For a deeper look at how birds respond to smoke, in the fall Cornelius will track American Robins to see if birds living in fire-dependent forests behave differently than those that are not adapted to fire. She’s also following smaller birds like chickadees and finches on foot to measure whether birds that hunt insects in the air—exposing them to more smoke—are more affected than ground-foraging birds.
“On a comparative level, what makes a bird more exposed?” she wonders. “And what makes them more or less flexible to be able to change things and reduce their exposure if they are in a smoky area?”
The unknowns outweigh the knowns, and experts have a long list of questions to work on now. The answers are growing only more urgent as wildfires become more regular and intense, given the hotter, drier conditions on a warmer planet.

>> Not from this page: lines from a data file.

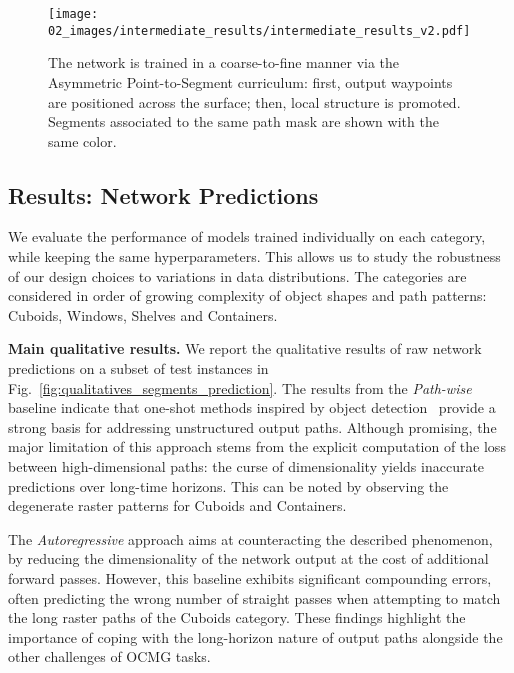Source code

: \begin{figure*}[!t]
    \centering
    \texttt{[image: 02\_images/intermediate\_results/intermediate\_results\_v2.pdf]}
    \caption{
    The network is trained in a coarse-to-fine manner via the Asymmetric Point-to-Segment curriculum:
    first, output waypoints are positioned across the surface; then, local structure is promoted.
    Segments associated to the same path mask are shown with the same color.
    }
    \label{fig:intermediate_results}
\end{figure*}




\subsection{Results: Network Predictions}
\label{sec:results_network_predictons}
We evaluate the performance of models trained individually on each category, while keeping the same hyperparameters.
This allows us to study the robustness of our design choices to variations in data distributions.
The categories are considered in order of growing complexity of object shapes and path patterns: Cuboids, Windows, Shelves and Containers. 

\medskip
\noindent \textbf{Main qualitative results.}
We report the qualitative results of raw network predictions on a subset of test instances in Fig.~\ref{fig:qualitatives_segments_prediction}.
The results from the \emph{Path-wise} baseline indicate that one-shot methods inspired by object detection~\cite{redmon2016yolo,carion2020detr,cheng2021maskformer} provide a strong basis for addressing unstructured output paths.
Although promising, the major limitation of this approach stems from the explicit computation of the loss between high-dimensional paths: the curse of dimensionality yields inaccurate predictions over long-time horizons. This can be noted by observing the degenerate raster patterns for Cuboids and Containers. 

The \emph{Autoregressive} approach aims at counteracting the described  phenomenon, by reducing the dimensionality of the network output at the cost of additional forward passes.
However, this baseline exhibits significant compounding errors, often predicting the wrong number of straight passes when attempting to match the long raster paths of the Cuboids category.
These findings highlight the importance of coping with the long-horizon nature of output paths alongside the other challenges of OCMG tasks.

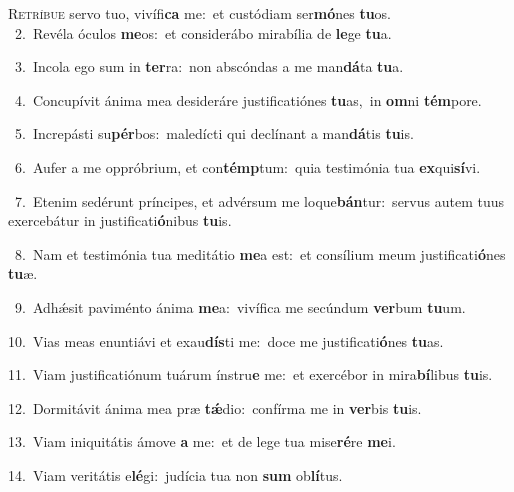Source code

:\lettrine{\initial\textcolor{\initialcolor}{R}}{etríbue} servo tuo, vivífi\textbf{ca} me:~\star et custódiam ser\-\textbf{mó}\-nes \textbf{tu}\-os.\\
{\numbfont\textcolor{\numbcolor}{~2.}}~Revéla óculos \textbf{me}\-os:~\star et considerábo mirabília de \textbf{le}\-ge \textbf{tu}\-a.\par
{\numbfont\textcolor{\numbcolor}{~3.}}~Incola ego sum in \textbf{ter}\-ra:~\star non abscóndas a me man\-\textbf{dá}\-ta \textbf{tu}\-a.\par
{\numbfont\textcolor{\numbcolor}{~4.}}~Concupívit ánima mea desideráre justificatiónes \textbf{tu}\-as,~\star in \textbf{om}\-ni \textbf{tém}\-pore.\par
{\numbfont\textcolor{\numbcolor}{~5.}}~Increpásti su\-\textbf{pér}\-bos:~\star maledícti qui declínant a man\-\textbf{dá}\-tis \textbf{tu}\-is.\par
{\numbfont\textcolor{\numbcolor}{~6.}}~Aufer a me oppróbrium, et con\-\textbf{témp}\-tum:~\star quia testimónia tua \textbf{ex}\-qui\-\textbf{sí}\-vi.\par
{\numbfont\textcolor{\numbcolor}{~7.}}~Etenim sedérunt príncipes, et advérsum me loque\-\textbf{bán}\-tur:~\star servus autem tuus exercebátur in justificati\-\textbf{ó}\-nibus \textbf{tu}\-is.\par
{\numbfont\textcolor{\numbcolor}{~8.}}~Nam et testimónia tua meditátio \textbf{me}\-a est:~\star et consílium meum justificati\-\textbf{ó}\-nes \textbf{tu}\-æ.\par
{\numbfont\textcolor{\numbcolor}{~9.}}~Adhǽsit paviménto ánima \textbf{me}\-a:~\star vivífica me secúndum \textbf{ver}\-bum \textbf{tu}\-um.\par
{\numbfont\textcolor{\numbcolor}{10.}}~Vias meas enuntiávi et exau\-\textbf{dís}\-ti me:~\star doce me justificati\-\textbf{ó}\-nes \textbf{tu}\-as.\par
{\numbfont\textcolor{\numbcolor}{11.}}~Viam justificatiónum tuárum ínstru\textbf{e} me:~\star et exercébor in mira\-\textbf{bí}\-libus \textbf{tu}\-is.\par
{\numbfont\textcolor{\numbcolor}{12.}}~Dormitávit ánima mea præ \textbf{tǽ}\-dio:~\star confírma me in \textbf{ver}\-bis \textbf{tu}\-is.\par
{\numbfont\textcolor{\numbcolor}{13.}}~Viam iniquitátis ámove \textbf{a} me:~\star et de lege tua mise\-\textbf{ré}\-re \textbf{me}\-i.\par
{\numbfont\textcolor{\numbcolor}{14.}}~Viam veritátis e\-\textbf{lé}\-gi:~\star judícia tua non \textbf{sum} ob\-\textbf{lí}\-tus.\par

In addition to reducing carbon emissions to address climate change, experts say the best way to help birds is to protect as much remaining habitat as possible. Many areas that have high biodiversity or high carbon storage have been mapped out—for example, within the 10,000 square-mile Thaidene Nëné, an Indigenous protected area in northwest Canada. Sites with high ecological value should be prioritized by fire responders in the same way that people and property threats are prioritized during a fire emergency, says Nitah, who was the Łutsël K’é Dene First Nation’s lead negotiator during a new national park’s creation in the area.
Of course, the forest needs some fire. Indigenous people have burned land through a practice called “cultural burning” for generations, shaping the mosaic of the boreal. This sort of fire management could help reduce the intensity of the fires and protect at-risk habitat. It’s going to take both old and new ways of living with fire to help all of us weather the blazes to come.